▸ Entries shown
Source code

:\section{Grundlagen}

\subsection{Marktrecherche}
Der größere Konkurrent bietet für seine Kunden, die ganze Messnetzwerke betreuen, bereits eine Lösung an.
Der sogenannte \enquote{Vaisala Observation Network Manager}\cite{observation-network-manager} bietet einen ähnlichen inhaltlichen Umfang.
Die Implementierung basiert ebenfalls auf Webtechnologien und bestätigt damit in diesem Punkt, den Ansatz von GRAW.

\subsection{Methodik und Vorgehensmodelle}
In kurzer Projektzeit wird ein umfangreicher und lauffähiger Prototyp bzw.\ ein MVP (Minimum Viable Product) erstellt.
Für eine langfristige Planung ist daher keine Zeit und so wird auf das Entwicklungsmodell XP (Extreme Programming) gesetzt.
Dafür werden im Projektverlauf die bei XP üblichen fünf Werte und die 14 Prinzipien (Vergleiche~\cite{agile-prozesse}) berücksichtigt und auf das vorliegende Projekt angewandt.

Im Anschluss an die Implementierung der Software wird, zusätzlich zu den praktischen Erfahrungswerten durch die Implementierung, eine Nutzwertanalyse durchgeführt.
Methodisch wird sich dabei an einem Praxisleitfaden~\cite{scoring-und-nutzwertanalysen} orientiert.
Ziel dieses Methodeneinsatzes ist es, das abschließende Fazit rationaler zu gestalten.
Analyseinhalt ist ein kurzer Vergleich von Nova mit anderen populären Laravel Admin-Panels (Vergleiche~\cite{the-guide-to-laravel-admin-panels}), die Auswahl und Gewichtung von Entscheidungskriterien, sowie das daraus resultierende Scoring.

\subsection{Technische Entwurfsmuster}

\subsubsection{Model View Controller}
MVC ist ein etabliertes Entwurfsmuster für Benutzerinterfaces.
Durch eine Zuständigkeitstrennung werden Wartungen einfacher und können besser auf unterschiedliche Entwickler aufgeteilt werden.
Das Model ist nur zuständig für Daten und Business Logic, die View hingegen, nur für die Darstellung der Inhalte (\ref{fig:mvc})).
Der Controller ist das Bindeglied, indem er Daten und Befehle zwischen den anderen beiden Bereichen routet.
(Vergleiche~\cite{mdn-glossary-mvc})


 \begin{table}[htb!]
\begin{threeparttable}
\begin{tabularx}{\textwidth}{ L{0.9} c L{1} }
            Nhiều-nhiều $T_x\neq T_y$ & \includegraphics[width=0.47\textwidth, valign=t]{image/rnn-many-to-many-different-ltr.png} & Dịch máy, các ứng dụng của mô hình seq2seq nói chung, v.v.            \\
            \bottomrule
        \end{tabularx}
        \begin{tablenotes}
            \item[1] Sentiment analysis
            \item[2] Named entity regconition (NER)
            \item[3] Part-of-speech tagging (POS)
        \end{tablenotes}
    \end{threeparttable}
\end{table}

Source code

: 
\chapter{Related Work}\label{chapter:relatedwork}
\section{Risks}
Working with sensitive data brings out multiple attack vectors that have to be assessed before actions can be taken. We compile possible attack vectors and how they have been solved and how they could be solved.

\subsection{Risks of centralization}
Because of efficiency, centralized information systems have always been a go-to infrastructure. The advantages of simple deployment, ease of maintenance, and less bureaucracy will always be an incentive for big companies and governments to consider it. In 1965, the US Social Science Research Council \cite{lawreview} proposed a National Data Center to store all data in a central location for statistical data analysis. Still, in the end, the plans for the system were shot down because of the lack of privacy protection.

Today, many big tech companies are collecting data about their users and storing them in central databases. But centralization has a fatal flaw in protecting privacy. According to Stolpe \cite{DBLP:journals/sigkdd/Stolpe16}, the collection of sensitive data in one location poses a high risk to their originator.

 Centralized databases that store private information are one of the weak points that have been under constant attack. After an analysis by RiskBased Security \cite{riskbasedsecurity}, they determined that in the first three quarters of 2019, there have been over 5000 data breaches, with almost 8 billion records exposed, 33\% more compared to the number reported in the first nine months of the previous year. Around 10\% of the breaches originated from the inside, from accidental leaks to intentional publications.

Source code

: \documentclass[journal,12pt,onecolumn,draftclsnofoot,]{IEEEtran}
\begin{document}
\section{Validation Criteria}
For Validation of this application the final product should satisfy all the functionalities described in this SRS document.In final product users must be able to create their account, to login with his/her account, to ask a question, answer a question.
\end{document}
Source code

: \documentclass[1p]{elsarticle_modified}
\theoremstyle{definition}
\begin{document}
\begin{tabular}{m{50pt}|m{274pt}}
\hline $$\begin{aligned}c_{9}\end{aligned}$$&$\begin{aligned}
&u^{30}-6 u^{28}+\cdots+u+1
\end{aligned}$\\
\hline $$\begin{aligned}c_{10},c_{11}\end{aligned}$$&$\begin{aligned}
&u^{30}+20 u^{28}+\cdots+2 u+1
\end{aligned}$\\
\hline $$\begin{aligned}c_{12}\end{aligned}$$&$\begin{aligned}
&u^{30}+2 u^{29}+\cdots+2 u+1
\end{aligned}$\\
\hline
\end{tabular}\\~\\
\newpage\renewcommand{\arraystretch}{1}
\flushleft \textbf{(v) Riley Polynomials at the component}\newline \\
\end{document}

▸ Task statement
Determine the number of lines in the data that contain "Implementierung" as a word or string, and state only that number.

▸ Result of the task
2